Easy Acceleration with Distributed Arrays
Jeremy Kepner, Chansup Byun, LaToya Anderson, William Arcand, David Bestor, William Bergeron, Alex Bonn, Daniel Burrill, Vijay Gadepally, Ryan Haney, Michael Houle, Matthew Hubbell, Hayden Jananthan, Michael Jones, Piotr Luszczek, Lauren Milechin, Guillermo Morales, Julie Mullen, Andrew Prout, Albert Reuther, Antonio Rosa, Charles Yee, Peter Michaleas
TL;DR
The paper addresses the challenge of delivering scalable performance in high-level languages on CPUs and GPUs across vertical, horizontal, and temporal dimensions. It adopts distributed arrays (PGAS) and the STREAM memory-bandwidth benchmark to evaluate memory throughput across diverse hardware, using identical software stacks on the MIT SuperCloud to enable cross-era comparisons. Key findings include linear horizontal scaling across nodes, substantial memory-bandwidth gains over decades (e.g., a 10x CPU-core, 100x CPU-node, and 5x GPU-node improvement), and sustained bandwidth exceeding $>1\,\mathrm{PB/s}$ on hundreds of nodes. The work demonstrates that distributed arrays provide a productive abstraction for scalable HPC in high-level languages and highlights the practical impact of memory-bandwidth improvements for large-scale scientific computing.”
Abstract
High level programming languages and GPU accelerators are powerful enablers for a wide range of applications.

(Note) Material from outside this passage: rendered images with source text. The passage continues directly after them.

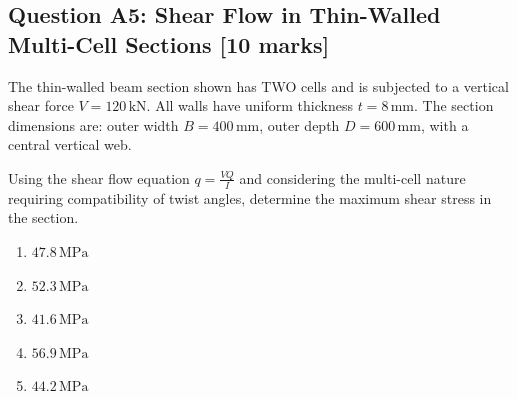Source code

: \documentclass[12pt,a4paper]{article}
\begin{document}
\begin{questionbox}
\subsection*{Question A5: Shear Flow in Thin-Walled Multi-Cell Sections [10 marks]}

The thin-walled beam section shown has TWO cells and is subjected to a vertical shear force 
$V = 120\,\text{kN}$. All walls have uniform thickness $t = 8\,\text{mm}$. The section dimensions are:
outer width $B = 400\,\text{mm}$, outer depth $D = 600\,\text{mm}$, with a central vertical web.

\begin{center}
\end{center}

Using the shear flow equation $q = \frac{VQ}{I}$ and considering the multi-cell nature requiring 
compatibility of twist angles, determine the maximum shear stress in the section.

\begin{mcqbox}
\begin{enumerate}[label=(\Alph*),leftmargin=*]
    \item $47.8\,\text{MPa}$
    \item $52.3\,\text{MPa}$
    \item $41.6\,\text{MPa}$
    \item $56.9\,\text{MPa}$
    \item $44.2\,\text{MPa}$
\end{enumerate}
\end{mcqbox}
\end{questionbox}
\end{document}
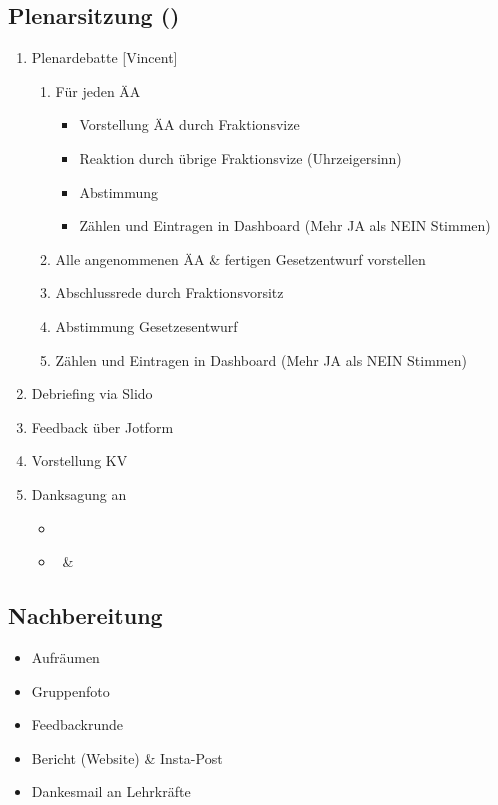 \documentclass{article}
\newcommand{\EP}{Vincent}
\begin{document}
	\subsection{Plenarsitzung (\timePlenar)}
	\begin{enumerate}
		\item Plenardebatte [\EP]
		\begin{enumerate}
			\item Für jeden ÄA
			\begin{itemize}
				\item Vorstellung ÄA durch Fraktionsvize
				\item Reaktion durch übrige Fraktionsvize (Uhrzeigersinn)
				\item Abstimmung
				\item Zählen und Eintragen in Dashboard \newline (Mehr JA als NEIN Stimmen)
			\end{itemize}
			\item Alle angenommenen ÄA \& fertigen Gesetzentwurf vorstellen
			\item Abschlussrede durch Fraktionsvorsitz
			\item Abstimmung Gesetzesentwurf
			\item Zählen und Eintragen in Dashboard (Mehr JA als NEIN Stimmen)
		\end{enumerate}
		\item Debriefing via Slido
		\item Feedback über Jotform
		\item Vorstellung KV
		\item Danksagung an
		\begin{itemize}
			\item \stripPrefix{\location}
			\item \stripPrefix{\sponsor}\iflocalSupportPresent\ \& \stripPrefix{\localSupport}\fi
		\end{itemize}
	\end{enumerate}
	
	\subsection{Nachbereitung}
	\begin{itemize}
		\item Aufräumen
		\item Gruppenfoto
		\item Feedbackrunde
		\item Bericht (Website) \& Insta-Post
		\item Dankesmail an Lehrkräfte
	\end{itemize}
    \newpage
\end{document}
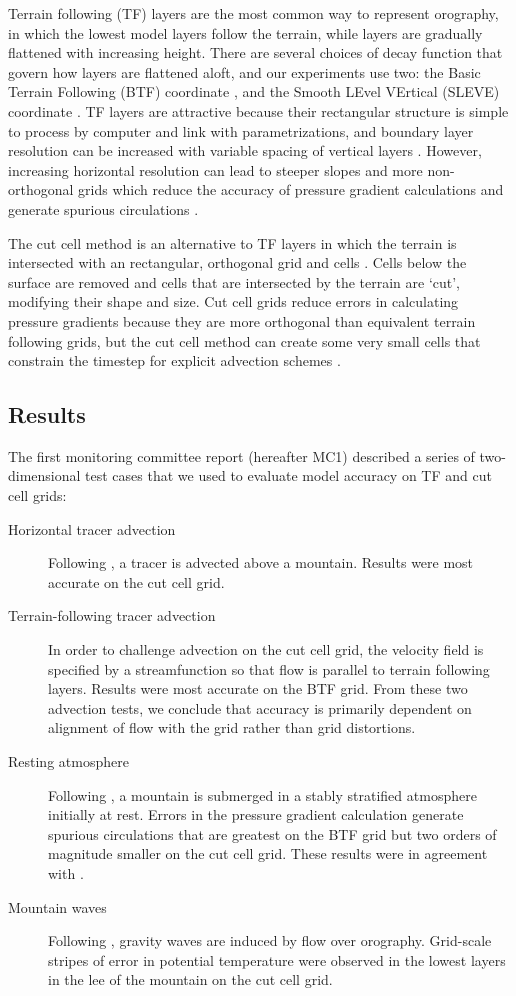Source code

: \documentclass[a4paper]{article}
\begin{document}
Terrain following (TF) layers are the most common way to represent orography, in which the lowest model layers follow the terrain, while layers are gradually flattened with increasing height.  There are several choices of decay function that govern how layers are flattened aloft, and our experiments use two: the Basic Terrain Following (BTF) coordinate \citep{galchen-somerville1975}, and the Smooth LEvel VErtical (SLEVE) coordinate \citep{schaer2002}.  TF layers are attractive because their rectangular structure is simple to process by computer and link with parametrizations, and boundary layer resolution can be increased with variable spacing of vertical layers \citep{schaer2002}.
However, increasing horizontal resolution can lead to steeper slopes and more non-orthogonal grids which reduce the accuracy of pressure gradient calculations and generate spurious circulations \citep{dempsey-davis1998,klemp2011}.

The cut cell method is an alternative to TF layers in which the terrain is intersected with an rectangular, orthogonal grid and cells \citep{adcroft1997}.  Cells below the surface are removed and cells that are intersected by the terrain are `cut', modifying their shape and size.  Cut cell grids reduce errors in calculating pressure gradients because they are more orthogonal than equivalent terrain following grids, but the cut cell method can create some very small cells that constrain the timestep for explicit advection schemes \citep{klein2009}.

\subsection{Results}
The first monitoring committee report (hereafter MC1) described a series of two-dimensional test cases that we used to evaluate model accuracy on TF and cut cell grids:
\begin{description}
	\item[Horizontal tracer advection]{Following \citet{schaer2002}, a tracer is advected above a mountain.  Results were most accurate on the cut cell grid.}
	\item[Terrain-following tracer advection]{In order to challenge advection on the cut cell grid, the velocity field is specified by a streamfunction so that flow is parallel to terrain following layers.  Results were most accurate on the BTF grid.  From these two advection tests, we conclude that accuracy is primarily dependent on alignment of flow with the grid rather than grid distortions.}
	\item[Resting atmosphere]{Following \citet{klemp2011}, a mountain is submerged in a stably stratified atmosphere initially at rest.  Errors in the pressure gradient calculation generate spurious circulations that are greatest on the BTF grid but two orders of magnitude smaller on the cut cell grid.  These results were in agreement with \citet{good2014}.}
	\item[Mountain waves]{Following \citet{schaer2002}, gravity waves are induced by flow over orography.  Grid-scale stripes of error in potential temperature were observed in the lowest layers in the lee of the mountain on the cut cell grid.}
\end{description}
\end{document}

Achieving scalable vertical (within a compute node), horizontal (across compute nodes), and temporal (over different generations of hardware) performance while retaining productivity requires effective abstractions. Distributed arrays are one such abstraction that enables high level programming to achieve highly scalable performance. Distributed arrays achieve this performance by deriving parallelism from data locality, which naturally leads to high memory bandwidth efficiency. This paper explores distributed array performance using the STREAM memory bandwidth benchmark on a variety of hardware. Scalable performance is demonstrated within and across CPU cores, CPU nodes, and GPU nodes. Horizontal scaling across multiple nodes was linear. The hardware used spans decades and allows a direct comparison of hardware improvements for memory bandwidth over this time range; showing a 10x increase in CPU core bandwidth over 20 years, 100x increase in CPU node bandwidth over 20 years, and 5x increase in GPU node bandwidth over 5 years. Running on hundreds of MIT SuperCloud nodes simultaneously achieved a sustained bandwidth $>$1 PB/s.